Inside Out

I write away my sorrow

It is the only way I know.

Spilling ink thicker than blood.

Leaving behind words in place of scars. 

They said, Be the change and the world will follow.

I pretend to be reborn.

I tell myself that I am the change.

And the world did follow,

On Instagram to mock at my expense.

Some people see a few familiar faces and call it home.

What if I need to look at hearts and not faces?

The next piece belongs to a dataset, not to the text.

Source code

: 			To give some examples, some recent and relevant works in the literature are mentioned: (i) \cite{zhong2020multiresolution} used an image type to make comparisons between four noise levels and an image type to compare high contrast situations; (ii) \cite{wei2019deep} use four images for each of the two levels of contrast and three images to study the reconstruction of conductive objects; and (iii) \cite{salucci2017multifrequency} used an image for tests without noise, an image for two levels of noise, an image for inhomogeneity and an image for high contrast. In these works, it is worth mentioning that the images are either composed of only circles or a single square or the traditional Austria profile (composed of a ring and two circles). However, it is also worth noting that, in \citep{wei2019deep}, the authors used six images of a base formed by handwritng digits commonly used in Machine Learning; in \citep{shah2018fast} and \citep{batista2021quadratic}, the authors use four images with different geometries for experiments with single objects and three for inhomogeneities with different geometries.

When I look through those chunks of rock

Will I still be able to tell them apart?

This mind of mine colourfully black and white,

Scatters them into piles of two

They all judge me for my depth

Some look at my pockets and some my poetry. 

© Abirami

Why?

A tiny speck of dust, I, float in measureless oceans of space. All I am is a vacant stare amidst a seemingly sophisticated world where I will never belong. Lost in a trance in a crowd doing the happy dance. Will faking a smile earn me an offer to stay? I never think twice about the price I’ve had to pay. Yes there was once a time when I would have liked to be understood. The time when I gave up reality for delusion, endorsing a new attitude and a made up passion. You see, the safety of monotony can mask the missing happiness.

© Abirami

THE THINGS WE DO FOR LOVE. 

We have all fallen victim to, and indulged in the delivery of some cheesy lines. We do this sort of thing. Make promises of forever. It’s not much of an exaggeration as it something we say in the heat of the moment. But when push comes to shove, what would you really do for your loved one? How far would you go?

Most of these promises we make, are about situations we’d most likely not encounter in daily life. I’m not a soldier, I don’t think I’ll ever have to take a bullet for anyone. I don’t think I’ll be scaling mountains for anyone any time soon, seeing as I’m not an avid trekker. 

When I think about all the things I’d do for love, I guess the first and foremost thing would be to make real promises, about real things, you’d do for them in – yes you guessed it! -REAL situations.

I promise to be there for every little thing, because when it’s you, nothing is little. I promise to put your feelings above mine when we fight, because you matter more. I promise to shower you with love, whenever you’re sad so that you always have a reason to smile. Life will be hard. There’s no denying that. But, I promise to stay by you no matter how hard it gets.

– Abirami.

What kind of a writer am I? 

What kind of a writer am I,

If all I can write about is love or hate.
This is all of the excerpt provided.